▸ **Task description**
Go through the material and return every line that contains the string "author".

▸ **Provided data**
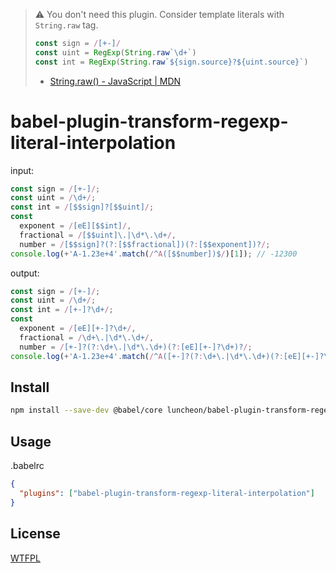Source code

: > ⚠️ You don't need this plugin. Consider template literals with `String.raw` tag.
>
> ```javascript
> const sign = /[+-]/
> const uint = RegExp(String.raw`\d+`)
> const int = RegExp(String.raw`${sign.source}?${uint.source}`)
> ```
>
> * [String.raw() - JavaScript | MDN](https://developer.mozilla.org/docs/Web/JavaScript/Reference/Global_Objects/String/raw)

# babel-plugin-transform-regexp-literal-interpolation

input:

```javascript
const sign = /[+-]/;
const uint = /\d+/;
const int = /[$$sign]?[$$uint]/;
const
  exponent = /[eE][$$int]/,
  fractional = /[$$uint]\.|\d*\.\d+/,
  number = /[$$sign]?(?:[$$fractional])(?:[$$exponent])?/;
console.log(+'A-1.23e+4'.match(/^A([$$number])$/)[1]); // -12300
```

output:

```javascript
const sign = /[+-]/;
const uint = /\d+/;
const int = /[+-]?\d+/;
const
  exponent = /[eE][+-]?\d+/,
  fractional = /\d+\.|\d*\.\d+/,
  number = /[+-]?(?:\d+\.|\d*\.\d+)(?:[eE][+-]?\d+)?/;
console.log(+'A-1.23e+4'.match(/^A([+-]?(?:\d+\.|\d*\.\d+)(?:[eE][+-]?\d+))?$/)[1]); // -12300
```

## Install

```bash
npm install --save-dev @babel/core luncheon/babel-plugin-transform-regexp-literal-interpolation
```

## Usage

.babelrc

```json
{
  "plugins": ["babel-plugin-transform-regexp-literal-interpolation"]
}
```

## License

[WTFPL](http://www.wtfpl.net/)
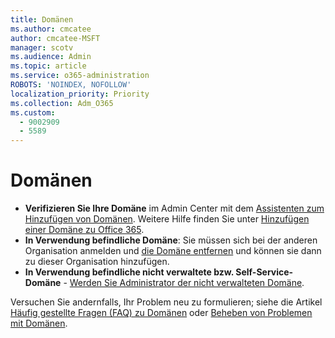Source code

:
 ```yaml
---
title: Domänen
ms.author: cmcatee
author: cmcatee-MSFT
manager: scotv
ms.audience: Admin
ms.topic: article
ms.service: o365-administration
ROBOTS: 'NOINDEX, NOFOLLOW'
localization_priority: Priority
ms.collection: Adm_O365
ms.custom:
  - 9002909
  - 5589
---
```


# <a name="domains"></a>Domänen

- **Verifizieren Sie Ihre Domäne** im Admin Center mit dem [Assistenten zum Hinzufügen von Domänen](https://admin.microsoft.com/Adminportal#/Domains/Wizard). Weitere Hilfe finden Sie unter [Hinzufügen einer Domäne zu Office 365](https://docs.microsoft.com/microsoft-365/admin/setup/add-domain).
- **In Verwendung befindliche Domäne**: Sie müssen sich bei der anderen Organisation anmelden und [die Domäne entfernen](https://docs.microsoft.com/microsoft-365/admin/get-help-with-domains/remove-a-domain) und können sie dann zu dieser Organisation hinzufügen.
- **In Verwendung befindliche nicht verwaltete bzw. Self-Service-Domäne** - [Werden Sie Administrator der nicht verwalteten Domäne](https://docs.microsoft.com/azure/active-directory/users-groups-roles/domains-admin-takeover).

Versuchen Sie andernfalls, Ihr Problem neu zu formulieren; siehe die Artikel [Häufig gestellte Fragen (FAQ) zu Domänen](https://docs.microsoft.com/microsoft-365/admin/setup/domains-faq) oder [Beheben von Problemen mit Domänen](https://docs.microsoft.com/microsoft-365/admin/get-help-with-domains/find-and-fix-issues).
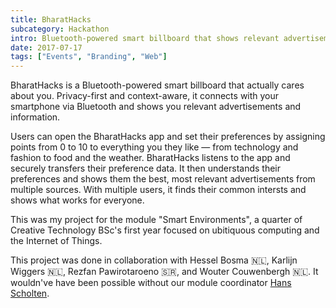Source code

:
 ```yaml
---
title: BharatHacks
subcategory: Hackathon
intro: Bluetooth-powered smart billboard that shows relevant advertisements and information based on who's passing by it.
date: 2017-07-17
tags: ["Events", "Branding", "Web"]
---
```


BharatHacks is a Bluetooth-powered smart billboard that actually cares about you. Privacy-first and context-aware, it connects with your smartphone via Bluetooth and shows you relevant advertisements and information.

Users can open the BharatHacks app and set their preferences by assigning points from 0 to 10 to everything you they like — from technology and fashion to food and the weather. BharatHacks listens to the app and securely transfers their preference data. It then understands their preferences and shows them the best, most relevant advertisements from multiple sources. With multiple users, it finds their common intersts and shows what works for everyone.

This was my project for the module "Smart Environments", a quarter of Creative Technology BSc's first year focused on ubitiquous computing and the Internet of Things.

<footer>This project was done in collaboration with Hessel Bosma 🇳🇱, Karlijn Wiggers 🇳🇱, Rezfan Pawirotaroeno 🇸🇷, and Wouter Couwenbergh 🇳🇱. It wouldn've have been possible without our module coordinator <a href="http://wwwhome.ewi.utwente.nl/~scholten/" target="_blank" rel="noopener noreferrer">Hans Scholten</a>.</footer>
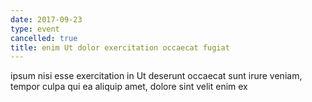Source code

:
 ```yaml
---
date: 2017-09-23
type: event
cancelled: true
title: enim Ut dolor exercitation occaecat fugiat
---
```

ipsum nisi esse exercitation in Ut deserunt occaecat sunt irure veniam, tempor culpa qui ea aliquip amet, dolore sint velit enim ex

▸ **Response to the exercise**
ms.author: cmcatee
author: cmcatee-MSFT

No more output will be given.